Доктор велел мадеру пить...
Шрифт:
Разумеется, отдаю себе отчет, что всю эту картину ночного бомбоубежища тогда, а трех летнем возрасте воспринимал несколько иначе - ведь многих слов я просто-напросто не знал. Но картина осталась в памяти, и уже потом, так сказать, постфактум, некоторым понятиям я дал названия - слабого накала лампочка, канализационные трубы, горка, бокалы и так далее...
Сказал, "нас отвели", но в действительности это сказано для красного словца. Никаких нас не было. Был лишь я один. Понятно?
Помню только ощущение, что она была...
Ну, этого, пожалуй, будет достаточно.
Речь-то идет не столько обо мне, сколько об отце. Отца той эпохи в памяти не сохранилось. Он возник несколько позже, очевидно через несколько месяцев, когда мы в эвакуацию приехали в Куйбышев.
Не могу не поделиться одним коротким и драгоценным воспоминанием.
Худой человек в военной гимнастерке снимает меня с грузовика.
После длинной утомительной дороги я испытываю чувство покоя и безопасности. Может быть, в моем подсознании покой и безопасность запечатлены именно этим давним эпизодом.

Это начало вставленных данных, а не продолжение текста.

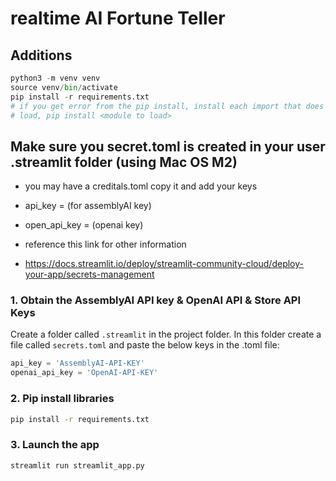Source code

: # realtime AI Fortune Teller

## Additions

```python
python3 -m venv venv
source venv/bin/activate
pip install -r requirements.txt
# if you get error from the pip install, install each import that does not 
# load, pip install <module to load>
```

## Make sure you secret.toml is created in your user .streamlit folder (using Mac OS M2)

- you may have a creditals.toml copy it and add your keys
- api_key = (for assemblyAI key)
- open_api_key = (openai key)

- reference this link for other information
- <https://docs.streamlit.io/deploy/streamlit-community-cloud/deploy-your-app/secrets-management>

### 1. Obtain the AssemblyAI API key & OpenAI API & Store API Keys

Create a folder called `.streamlit` in the project folder. In this folder create a file called `secrets.toml` and paste the below keys in the .toml file:

```python
api_key = 'AssemblyAI-API-KEY'
openai_api_key = 'OpenAI-API-KEY'
```

### 2. Pip install libraries

```bash
pip install -r requirements.txt
```

### 3. Launch the app

```bash
streamlit run streamlit_app.py
```
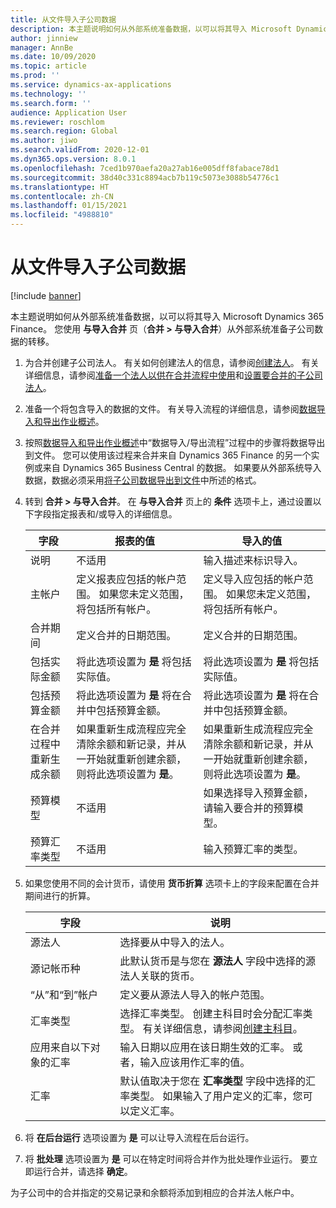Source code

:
 ```yaml
---
title: 从文件导入子公司数据
description: 本主题说明如何从外部系统准备数据，以可以将其导入 Microsoft Dynamics 365 Finance。
author: jinniew
manager: AnnBe
ms.date: 10/09/2020
ms.topic: article
ms.prod: ''
ms.service: dynamics-ax-applications
ms.technology: ''
ms.search.form: ''
audience: Application User
ms.reviewer: roschlom
ms.search.region: Global
ms.author: jiwo
ms.search.validFrom: 2020-12-01
ms.dyn365.ops.version: 8.0.1
ms.openlocfilehash: 7ced1b970aefa20a27ab16e005dff8fabace78d1
ms.sourcegitcommit: 38d40c331c8894acb7b119c5073e3088b54776c1
ms.translationtype: HT
ms.contentlocale: zh-CN
ms.lasthandoff: 01/15/2021
ms.locfileid: "4988810"
---
```

# <a name="import-subsidiary-data-from-files"></a>从文件导入子公司数据

[!include [banner](../includes/banner.md)]

本主题说明如何从外部系统准备数据，以可以将其导入 Microsoft Dynamics 365 Finance。 您使用 **与导入合并** 页（**合并 \> 与导入合并**）从外部系统准备子公司数据的转移。

1. 为合并创建子公司法人。 有关如何创建法人的信息，请参阅[创建法人](../../fin-ops-core/fin-ops/organization-administration/tasks/create-legal-entity.md)。 有关详细信息，请参阅[准备一个法人以供在合并流程中使用](prepare-company-for-consolidation.md)和[设置要合并的子公司法人](set-up-subsidiary-company-for-consolidation.md)。

2. 准备一个将包含导入的数据的文件。 有关导入流程的详细信息，请参阅[数据导入和导出作业概述](../../fin-ops-core/dev-itpro/data-entities/data-import-export-job.md)。
3. 按照[数据导入和导出作业概述](../../fin-ops-core/dev-itpro/data-entities/data-import-export-job.md)中“数据导入/导出流程”过程中的步骤将数据导出到文件。 您可以使用该过程来合并来自 Dynamics 365 Finance 的另一个实例或来自 Dynamics 365 Business Central 的数据。 如果要从外部系统导入数据，数据必须采用[将子公司数据导出到文件](export-subsidiary-data-to-file.md)中所述的格式。
4. 转到 **合并 \> 与导入合并**。 在 **与导入合并** 页上的 **条件** 选项卡上，通过设置以下字段指定报表和/或导入的详细信息。

    | 字段                                 | 报表的值 | 导入的值 |
    |---------------------------------------|----------------------|----------------------|
    | 说明                           | 不适用 | 输入描述来标识导入。 |
    | 主帐户                          | 定义报表应包括的帐户范围。 如果您未定义范围，将包括所有帐户。 | 定义导入应包括的帐户范围。 如果您未定义范围，将包括所有帐户。 |
    | 合并期间                  | 定义合并的日期范围。 | 定义合并的日期范围。 |
    | 包括实际金额                | 将此选项设置为 **是** 将包括实际值。 | 将此选项设置为 **是** 将包括实际值。 |
    | 包括预算金额                | 将此选项设置为 **是** 将在合并中包括预算金额。 | 将此选项设置为 **是** 将在合并中包括预算金额。 |
    | 在合并过程中重新生成余额 | 如果重新生成流程应完全清除余额和新记录，并从一开始就重新创建余额，则将此选项设置为 **是**。 | 如果重新生成流程应完全清除余额和新记录，并从一开始就重新创建余额，则将此选项设置为 **是**。 |
    | 预算模型                         | 不适用 | 如果选择导入预算金额，请输入要合并的预算模型。 |
    | 预算汇率类型                      | 不适用 | 输入预算汇率的类型。 |

6. 如果您使用不同的会计货币，请使用 **货币折算** 选项卡上的字段来配置在合并期间进行的折算。

    | 字段                      | 说明 |
    |----------------------------|-------------|
    | 源法人        | 选择要从中导入的法人。 |
    | 源记帐币种 | 此默认货币是与您在 **源法人** 字段中选择的源法人关联的货币。 |
    | “从”和“到”帐户       | 定义要从源法人导入的帐户范围。 |
    | 汇率类型         | 选择汇率类型。 创建主科目时会分配汇率类型。 有关详细信息，请参阅[创建主科目](tasks/create-main-account.md)。 |
    | 应用来自以下对象的汇率   | 输入日期以应用在该日期生效的汇率。 或者，输入应该用作汇率的值。 |
    | 汇率              | 默认值取决于您在 **汇率类型** 字段中选择的汇率类型。 如果输入了用户定义的汇率，您可以定义汇率。 |

7. 将 **在后台运行** 选项设置为 **是** 可以让导入流程在后台运行。
8. 将 **批处理** 选项设置为 **是** 可以在特定时间将合并作为批处理作业运行。 要立即运行合并，请选择 **确定**。 

为子公司中的合并指定的交易记录和余额将添加到相应的合并法人帐户中。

(Хотелось бы попроще это соображение выразить, но - как получилось, так получилось!)
Крепкие руки худого человека в гимнастерке надежно берут меня за бока и опускают на землю. Это единственное воспоминание о моем дяде, папином младшем брате Жене, писателе Евгении Петрове, который случайно оказался тогда в Куйбышеве, вернувшись из очередной журналистской поездки на фронт.
Отец же как раз был тогда на фронте в своей очередной командировке.
Вскоре, может быть через полгода после этого дядя Женя погибнет в авиационной катастрофе под Ростовом - на - Дону, возвращаясь из осажденного Севастополя...
Все свое детство я рассматривал на свет кадры документальной киноленты, где изображен был, снятый сверху, лежащий среди похоронных цветов мертвый дядя Женя.
В память навсегда "впечаталось" его точно бы вылепленное худое и длинное лицо, высокий лоб, выпуклые, как на посмертных масках, веки...
Конверт со стопкой нарезанных позитивных пленок хранился в одном из таинственных ящичков папиного письменно стола, не под столешницей, а в боковой надстройке, с двух сторон закрывающейся складными створками.
Это сооружение чем-то напоминало дворец в волшебном городе, с аркой и деревянными колоннами...
Мои детские впечатления о военном времени, воспоминания об отце и о его письменном столе возвращают к написанию "Сына полка" и к обстоятельствам вокруг этой работы.
Прочтет человек предыдущую фразу и подумает, что автор, то есть я, сын писателя Валентина Катаева, прекрасно осведомлен о всех тонкостях и, как сейчас принято выражаться, "нюансах"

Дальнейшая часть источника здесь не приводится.